The news that a reasonable sized flock of White-fronted Geese and a smaller number of Barnacle Geese had arrived on Worth Marshes seemed worthy of a look. It seemed that the best view was from the hide a the "Rest Harrow" scrape hide. Looking over the top of a good number of duck, with Wigeon the most numerous a line of geese feeding out in the fields behind could be made out.
As usual with geese in East Kent they were easy to see and watch through a telescope but were not cooperative enough to allow pictures, a theme that continues throughout the day. Amongst these geese was a single Dark-bellied Brent Goose, along with quite a few Greylags. The observatory reported 72 White-fronts and 47 Barnacles today. There was also a single Whooper Swan amongst the distant Mute Swans out on the marsh.

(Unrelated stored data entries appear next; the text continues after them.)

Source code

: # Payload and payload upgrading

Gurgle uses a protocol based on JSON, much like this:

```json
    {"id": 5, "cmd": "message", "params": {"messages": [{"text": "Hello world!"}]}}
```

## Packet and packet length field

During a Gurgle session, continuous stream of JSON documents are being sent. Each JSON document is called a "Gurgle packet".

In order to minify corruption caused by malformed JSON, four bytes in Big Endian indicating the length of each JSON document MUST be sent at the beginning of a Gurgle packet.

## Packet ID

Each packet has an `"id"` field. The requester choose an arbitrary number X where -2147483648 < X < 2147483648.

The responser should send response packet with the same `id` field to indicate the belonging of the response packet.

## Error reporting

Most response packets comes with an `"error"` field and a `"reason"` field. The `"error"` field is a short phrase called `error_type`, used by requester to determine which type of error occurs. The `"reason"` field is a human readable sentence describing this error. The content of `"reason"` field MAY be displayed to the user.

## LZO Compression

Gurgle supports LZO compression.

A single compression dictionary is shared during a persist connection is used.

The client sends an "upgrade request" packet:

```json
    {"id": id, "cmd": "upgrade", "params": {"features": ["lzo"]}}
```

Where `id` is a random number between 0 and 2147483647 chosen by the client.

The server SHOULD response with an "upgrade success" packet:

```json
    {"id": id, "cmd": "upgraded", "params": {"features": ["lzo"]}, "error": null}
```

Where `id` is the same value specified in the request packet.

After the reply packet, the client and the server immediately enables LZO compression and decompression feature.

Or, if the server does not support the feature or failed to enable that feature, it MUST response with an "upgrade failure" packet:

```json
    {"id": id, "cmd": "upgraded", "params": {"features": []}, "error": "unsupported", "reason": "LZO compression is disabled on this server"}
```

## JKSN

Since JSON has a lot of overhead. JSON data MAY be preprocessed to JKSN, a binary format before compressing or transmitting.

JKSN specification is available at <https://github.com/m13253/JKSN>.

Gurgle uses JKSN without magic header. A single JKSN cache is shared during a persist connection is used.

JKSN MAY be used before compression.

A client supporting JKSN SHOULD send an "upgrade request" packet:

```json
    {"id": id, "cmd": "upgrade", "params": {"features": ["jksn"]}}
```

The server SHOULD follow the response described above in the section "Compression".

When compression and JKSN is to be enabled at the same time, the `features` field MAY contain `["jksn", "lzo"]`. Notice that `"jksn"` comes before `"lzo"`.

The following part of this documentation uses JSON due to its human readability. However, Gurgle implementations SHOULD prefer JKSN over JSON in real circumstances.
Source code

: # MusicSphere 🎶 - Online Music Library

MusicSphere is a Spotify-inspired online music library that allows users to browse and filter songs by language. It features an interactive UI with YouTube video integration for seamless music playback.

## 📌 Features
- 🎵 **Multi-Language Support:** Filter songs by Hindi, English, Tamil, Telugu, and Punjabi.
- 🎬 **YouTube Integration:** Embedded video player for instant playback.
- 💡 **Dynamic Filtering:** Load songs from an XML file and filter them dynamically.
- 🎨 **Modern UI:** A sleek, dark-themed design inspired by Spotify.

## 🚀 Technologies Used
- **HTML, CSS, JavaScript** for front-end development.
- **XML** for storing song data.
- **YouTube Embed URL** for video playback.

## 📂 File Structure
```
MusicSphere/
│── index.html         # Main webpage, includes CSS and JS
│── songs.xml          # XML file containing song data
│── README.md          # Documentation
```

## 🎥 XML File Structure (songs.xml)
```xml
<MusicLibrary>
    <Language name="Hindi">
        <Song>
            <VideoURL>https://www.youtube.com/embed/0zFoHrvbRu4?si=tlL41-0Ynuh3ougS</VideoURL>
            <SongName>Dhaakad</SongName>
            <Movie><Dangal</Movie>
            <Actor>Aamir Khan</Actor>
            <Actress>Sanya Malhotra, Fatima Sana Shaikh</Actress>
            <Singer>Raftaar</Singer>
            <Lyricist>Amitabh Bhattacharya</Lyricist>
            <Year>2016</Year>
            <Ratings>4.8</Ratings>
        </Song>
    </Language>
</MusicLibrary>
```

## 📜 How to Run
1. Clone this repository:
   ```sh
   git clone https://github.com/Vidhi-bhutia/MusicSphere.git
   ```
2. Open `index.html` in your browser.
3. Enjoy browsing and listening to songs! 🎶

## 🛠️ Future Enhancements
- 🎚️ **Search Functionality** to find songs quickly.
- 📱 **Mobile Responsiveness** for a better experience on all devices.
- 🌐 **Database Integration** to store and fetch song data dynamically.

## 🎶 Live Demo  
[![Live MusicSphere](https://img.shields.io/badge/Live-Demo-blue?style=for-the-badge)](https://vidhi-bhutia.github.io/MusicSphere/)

Many of the field have been ploughed and are bare, waiting for the growth of the next crop. With no cover this pair of Grey Partridges were very obvious, even when they sat down. This seemed to be an "Ostrich" like response to me stopping to watch them, but once again they were quite distant before they stopped.
Out in the Bay, and just as distant, were small groups of Great Crested Grebes. Although they are out there every year, it still seems strange that a bird normally encountered on inland waters (and following the theme of a couple of days ago, one of the big winners) spends a lot of time on the sea in winter. There were about 30 in view and a couple of Red-throated Divers were a bit further out.